Selective activation of deep layer (V-VI) retrohippocampal cortical neurons during hippocampal sharp waves in the behaving rat.

The coordinated activity of hippocampal neurons is reflected by macroscopic patterns, theta and sharp waves (SPW), evident in extracellular field recordings. The importance of these patterns is underscored by the ordered relation of specific neuronal populations to each pattern as well as the relation of each pattern to distinct behavioral states. During awake immobility, consummatory behavior, and slow wave sleep, CA3 and CA1 neurons participate in organized population bursts during SPW. In contrast, during theta-associated exploratory activity, the majority of principle cells are silent. Considerably less is known about the discharge properties of retrohippocampal neurons during theta, and particularly during SPW. These retrohippocampal neurons (entorhinal cortical, parasubicular, presubicular, and subicular) process and transmit information between the neocortex and the hippocampus.
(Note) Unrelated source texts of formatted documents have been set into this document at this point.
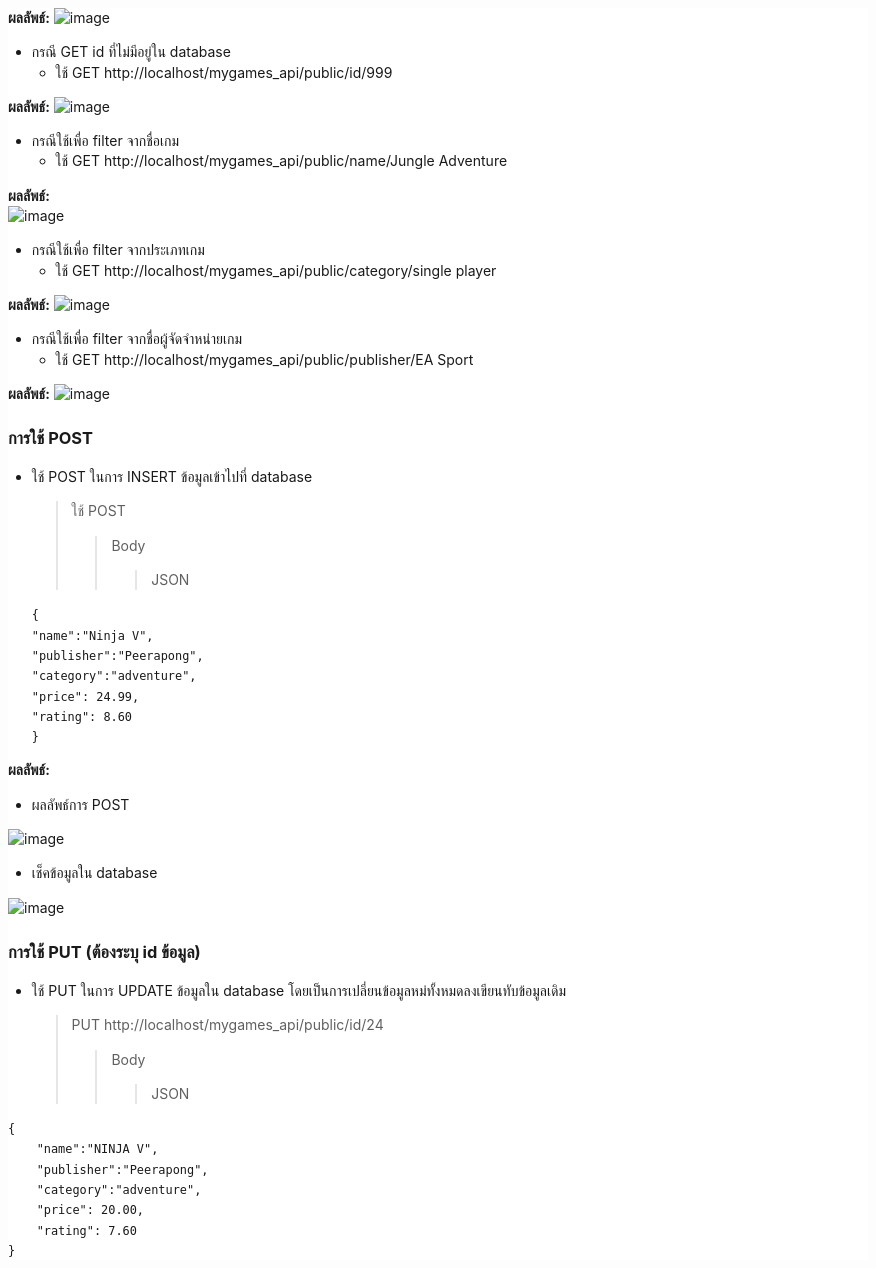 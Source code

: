 **ผลลัพธ์:**
<img width="1094" height="823" alt="image" src="https://github.com/user-attachments/assets/cb7009f0-69dc-45a2-8aa5-03ab54d616b8" />



* กรณี GET id ที่ไม่มีอยู่ใน database
  * ใช้ GET http://localhost/mygames_api/public/id/999

**ผลลัพธ์:**
<img width="965" height="529" alt="image" src="https://github.com/user-attachments/assets/fa467228-961f-4986-a089-fba1b9ae1b16" />  

* กรณีใช้เพื่อ filter จากชื่อเกม
  * ใช้ GET http://localhost/mygames_api/public/name/Jungle Adventure

**ผลลัพธ์:**  
<img width="1176" height="556" alt="image" src="https://github.com/user-attachments/assets/2a0da272-4e88-450f-9470-e88b9f7792bb" />  

* กรณีใช้เพื่อ filter จากประเภทเกม
  * ใช้ GET http://localhost/mygames_api/public/category/single player

**ผลลัพธ์:**
<img width="1227" height="713" alt="image" src="https://github.com/user-attachments/assets/51a01ed9-0896-448a-b4c0-57cc548102fe" />  

* กรณีใช้เพื่อ filter จากชื่อผู้จัดจำหน่ายเกม
  * ใช้ GET http://localhost/mygames_api/public/publisher/EA Sport

**ผลลัพธ์:**
<img width="1162" height="549" alt="image" src="https://github.com/user-attachments/assets/817ee1fd-eb43-4641-b4f4-6ea05edca14e" />  

### การใช้ POST  
* ใช้ POST ในการ INSERT ข้อมูลเข้าไปที่ database
  > ใช้ POST
    >> Body
    >>> JSON
    ```
    {
    "name":"Ninja V",
    "publisher":"Peerapong",
    "category":"adventure",
    "price": 24.99,
    "rating": 8.60
    }
    ```

**ผลลัพธ์:**
* ผลลัพธ์การ POST
<img width="1055" height="695" alt="image" src="https://github.com/user-attachments/assets/3f7fc0ad-49f9-49b5-add0-3a8246a86226" />  

* เช็คข้อมูลใน database
<img width="530" height="366" alt="image" src="https://github.com/user-attachments/assets/bdfbfeb8-fbf3-47ad-ae17-16f72741862b" />

### การใช้ PUT (ต้องระบุ id ข้อมูล)
* ใช้ PUT ในการ UPDATE ข้อมูลใน database โดยเป็นการเปลี่ยนข้อมูลหม่ทั้งหมดลงเขียนทับข้อมูลเดิม
  > PUT http://localhost/mygames_api/public/id/24
  >> Body
  >>> JSON
```
{
    "name":"NINJA V",
    "publisher":"Peerapong",
    "category":"adventure",
    "price": 20.00,
    "rating": 7.60
}
```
The present study examined the activity of these neurons in freely behaving rats during SPW (awake immobility) as well as theta (locomotion and REM sleep). A qualitative distinction between the activity of deep (V-VI) and superficial (II-III) layer retrohippocampal neurons was observed in relation to SPW as compared to theta. Deep layer retrohippocampal neurons exhibited a concurrent increase in activity during hippocampal SPW. In contrast, deep layer neurons were not modulated by the prominent theta oscillations observed throughout the hippocampus and entorhinal cortex. On the other hand, superficial layer retrohippocampal neurons were often phase-related to theta oscillations, but were surprisingly indifferent to the SPW-associated population bursting occurring within the deep layers. These findings indicate a concerted discharge of the hippocampal and retrohippocampal cortices during SPW that includes neurons within CA3, CA1, and subiculum as well as neurons in layers V-VI of the presubiculum, parasubiculum, and entorhinal cortex. Further, they suggest a temporal discontinuity in the input/output relations between the hippocampus and retrohippocampal structures. We suggest that SPW-associated population bursts in hippocampal and retrohippocampal cortices exert a powerful depolarizing effect on their postsynaptic neocortical targets and may represent a physiological mechanism for memory trace transfer from the hippocampus to the neocortex.